(Source texts of formatted documents)
──────────────────────────────

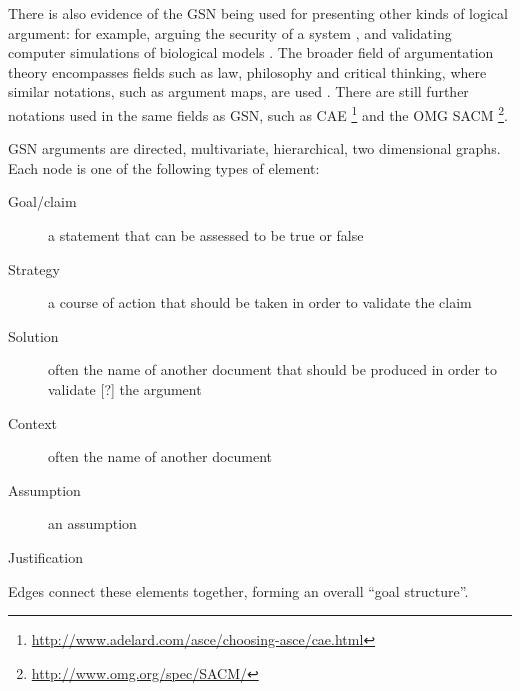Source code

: There is also evidence of the GSN being used for presenting other kinds of logical argument:
for example,
arguing the security of a system \cite{plop},
and validating computer simulations of biological models \cite{insilico,royal}.
The broader field of argumentation theory encompasses fields such as law, philosophy and critical thinking, where similar notations, such as argument maps, are used \citep[pp.~3--6]{open1}.
There are still further notations used in the same fields as GSN, such as CAE
\footnote{\url{http://www.adelard.com/asce/choosing-asce/cae.html}}
and the OMG SACM
\footnote{\url{http://www.omg.org/spec/SACM/}}.

GSN arguments are directed, multivariate, hierarchical, two dimensional graphs.
Each node is one of the following types of element:

\begin{description}

  \item[ Goal/claim ]
    a statement that can be assessed to be true or false

  \item[ Strategy]
    a course of action that should be taken in order to validate the claim
  
  \item[ Solution]
      often the name of another document that should be produced in order to validate [?] the argument 

  \item[ Context]
    often the name of another document

  \item[ Assumption]
    an assumption

  \item[ Justification]

\end{description}

Edges connect these elements together, forming an overall ``goal structure''. 

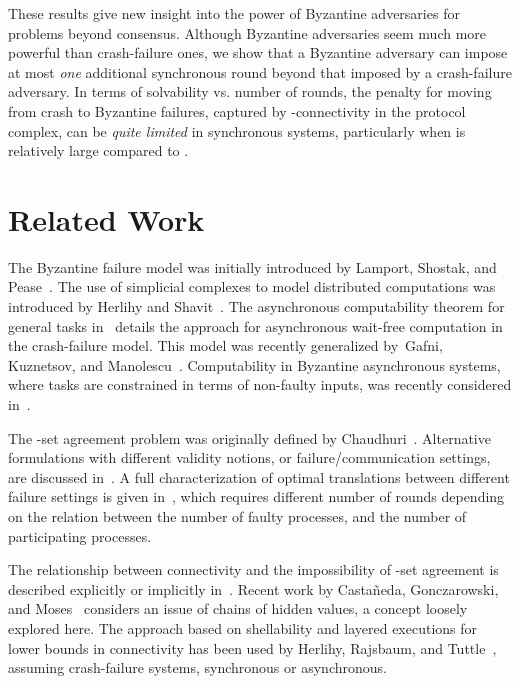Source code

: \documentclass[11pt]{article}
\begin{document}
These results give new insight into the power of Byzantine
adversaries for problems beyond consensus.
Although Byzantine adversaries seem much more powerful than
crash-failure ones,
we show that a Byzantine adversary can impose at most \emph{one} additional
synchronous round beyond that imposed by a crash-failure adversary.
In terms of solvability vs. number of rounds,
the penalty for moving from crash to Byzantine failures,
captured by -connectivity in the protocol complex,
can be \emph{quite limited} in synchronous systems,
particularly when  is relatively large compared to .

\section{Related Work}
\label{Sec-RelatedWork}

The Byzantine failure model was initially introduced by Lamport,
Shostak, and Pease~\cite{Lamport1982}.
The use of simplicial complexes to model distributed computations
was introduced by Herlihy and Shavit~\cite{HerlihyShavit1993}.
The asynchronous computability theorem for general tasks in~\cite{HerlihyShavit1999}
details the approach for asynchronous wait-free computation in the
crash-failure model.
This model was recently generalized by~Gafni, Kuznetsov, and Manolescu~\cite{GACT2014}.
Computability in Byzantine asynchronous systems,
where tasks are constrained in terms of non-faulty inputs,
was recently considered in~\cite{MendesHerlihy14}.

The -set agreement problem was originally defined by Chaudhuri~\cite{ksetagreement}.
Alternative formulations with
different validity notions, or failure/communication settings,
are discussed in~\cite{Neiger93,dePriscoMR2001}.
A full characterization of optimal translations between different failure settings
is given in~\cite{BazziNeiger01,NeigerToueg90},
which requires different number of rounds depending on the relation between
the number of faulty processes,
and the number of participating processes.

The relationship between connectivity and the impossibility of -set agreement
is described explicitly or implicitly in~\cite{ChaudhuriHLT2000,HerlihyShavit1999,SaksZ1993}.
Recent work by Castañeda, Gonczarowski, and Moses~\cite{CastaMosesBA2013}
considers an issue of chains of hidden values,
a concept loosely explored here.
The approach based on shellability and layered executions for lower bounds in connectivity
has been used by Herlihy, Rajsbaum, and Tuttle~\cite{HerlihyRT98,HerlihyRT09,ConcurrentShellable},
assuming crash-failure systems, synchronous or asynchronous.
\end{document}
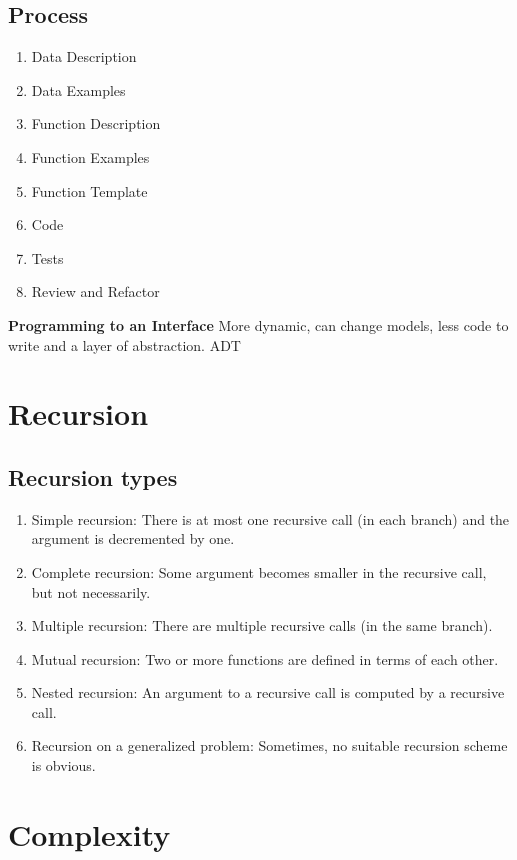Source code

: \subsection{Process}
\begin{enumerate}
\item  Data Description
\item  Data Examples
\item  Function Description
\item  Function Examples
\item  Function Template
\item  Code
\item  Tests
\item  Review and Refactor
\end{enumerate}

\noindent\textbf{Programming to an Interface}
More dynamic, can change models, less code to write and a layer of abstraction. ADT 

\newpage

\section{Recursion}
\subsection{Recursion types}
\begin{enumerate}
\item Simple recursion: There is at most one recursive call (in each branch)
  and the argument is decremented by one.
\item Complete recursion: Some argument becomes smaller in the recursive call, but not necessarily.
\item Multiple recursion: There are multiple recursive calls (in the same branch).
\item Mutual recursion: Two or more functions are defined in terms of each other.
\item Nested recursion: An argument to a recursive call is computed by a recursive call.
\item Recursion on a generalized problem: Sometimes, no suitable recursion scheme is obvious.
\end{enumerate}



\section{Complexity}
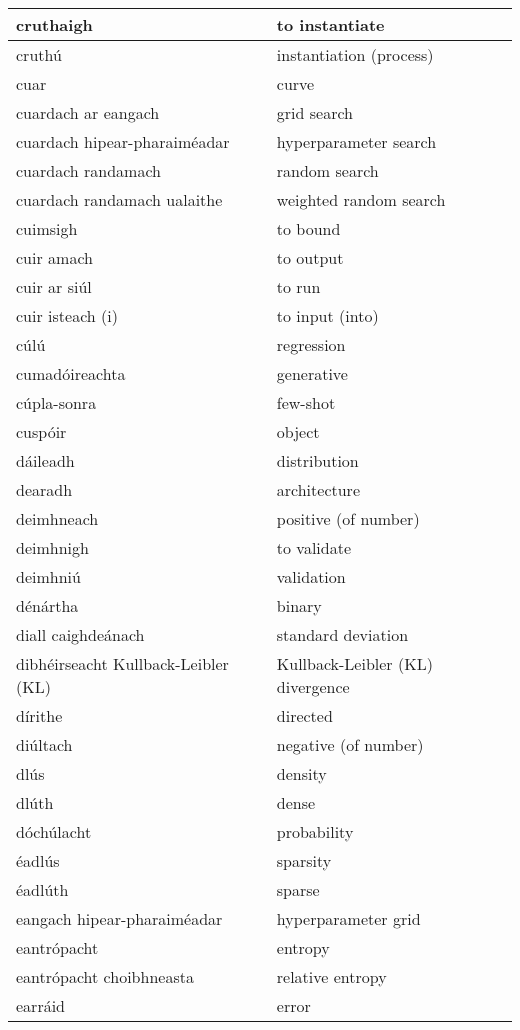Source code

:\begin{longtable}{|l|l|}
		cruthaigh&to instantiate\\ \hline 
		cruthú&instantiation (process)\\ \hline 
		cuar&curve\\ \hline 
		cuardach ar eangach&grid search\\ \hline 
		cuardach hipear-pharaiméadar&hyperparameter search\\ \hline 
		cuardach randamach&random search\\ \hline 
		cuardach randamach ualaithe&weighted random search\\ \hline 
		cuimsigh&to bound\\ \hline 
		cuir amach&to output\\ \hline 
		cuir ar siúl&to run\\ \hline 
		cuir isteach (i)&to input (into)\\ \hline 
		cúlú&regression\\ \hline 
		cumadóireachta&generative\\ \hline 
		cúpla-sonra&few-shot\\ \hline 
		cuspóir&object\\ \hline 
		dáileadh&distribution\\ \hline 
		dearadh&architecture\\ \hline 
		deimhneach&positive (of number)\\ \hline 
		deimhnigh&to validate\\ \hline 
		deimhniú&validation\\ \hline 
		dénártha&binary\\ \hline 
		diall caighdeánach&standard deviation\\ \hline 
		dibhéirseacht Kullback-Leibler (KL)&Kullback-Leibler (KL) divergence\\ \hline 
		dírithe&directed\\ \hline 
		diúltach&negative (of number)\\ \hline 
		dlús&density\\ \hline 
		dlúth&dense\\ \hline 
		dóchúlacht&probability\\ \hline 
		éadlús&sparsity\\ \hline 
		éadlúth&sparse\\ \hline 
		eangach hipear-pharaiméadar&hyperparameter grid\\ \hline 
		eantrópacht&entropy\\ \hline 
		eantrópacht choibhneasta&relative entropy\\ \hline 
		earráid&error\\ \hline 

\end{longtable}
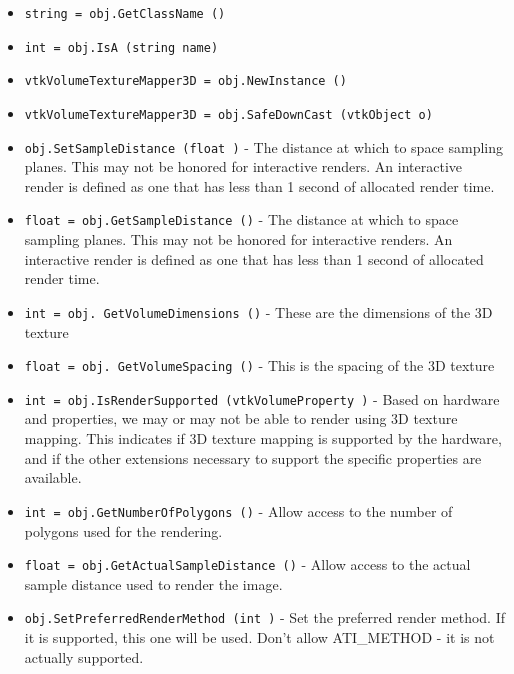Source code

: \begin{itemize}
\item  \verb|string = obj.GetClassName ()|

\item  \verb|int = obj.IsA (string name)|

\item  \verb|vtkVolumeTextureMapper3D = obj.NewInstance ()|

\item  \verb|vtkVolumeTextureMapper3D = obj.SafeDownCast (vtkObject o)|

\item  \verb|obj.SetSampleDistance (float )| -  The distance at which to space sampling planes. This
 may not be honored for interactive renders. An interactive
 render is defined as one that has less than 1 second of
 allocated render time.

\item  \verb|float = obj.GetSampleDistance ()| -  The distance at which to space sampling planes. This
 may not be honored for interactive renders. An interactive
 render is defined as one that has less than 1 second of
 allocated render time.

\item  \verb|int = obj. GetVolumeDimensions ()| -  These are the dimensions of the 3D texture

\item  \verb|float = obj. GetVolumeSpacing ()| -  This is the spacing of the 3D texture

\item  \verb|int = obj.IsRenderSupported (vtkVolumeProperty )| -  Based on hardware and properties, we may or may not be able to
 render using 3D texture mapping. This indicates if 3D texture
 mapping is supported by the hardware, and if the other extensions
 necessary to support the specific properties are available.

\item  \verb|int = obj.GetNumberOfPolygons ()| -  Allow access to the number of polygons used for the
 rendering.

\item  \verb|float = obj.GetActualSampleDistance ()| -  Allow access to the actual sample distance used to render
 the image.

\item  \verb|obj.SetPreferredRenderMethod (int )| -  Set the preferred render method. If it is supported, this
 one will be used. Don't allow ATI\_METHOD - it is not actually
 supported.


\end{itemize}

──────────────────────────────

:: Directions for this task ::
Go through the records above and return each line in which the word "where" occurs.

:: Written answer ::
The broader field of argumentation theory encompasses fields such as law, philosophy and critical thinking, where similar notations, such as argument maps, are used \citep[pp.~3--6]{open1}.
where tasks are constrained in terms of non-faulty inputs,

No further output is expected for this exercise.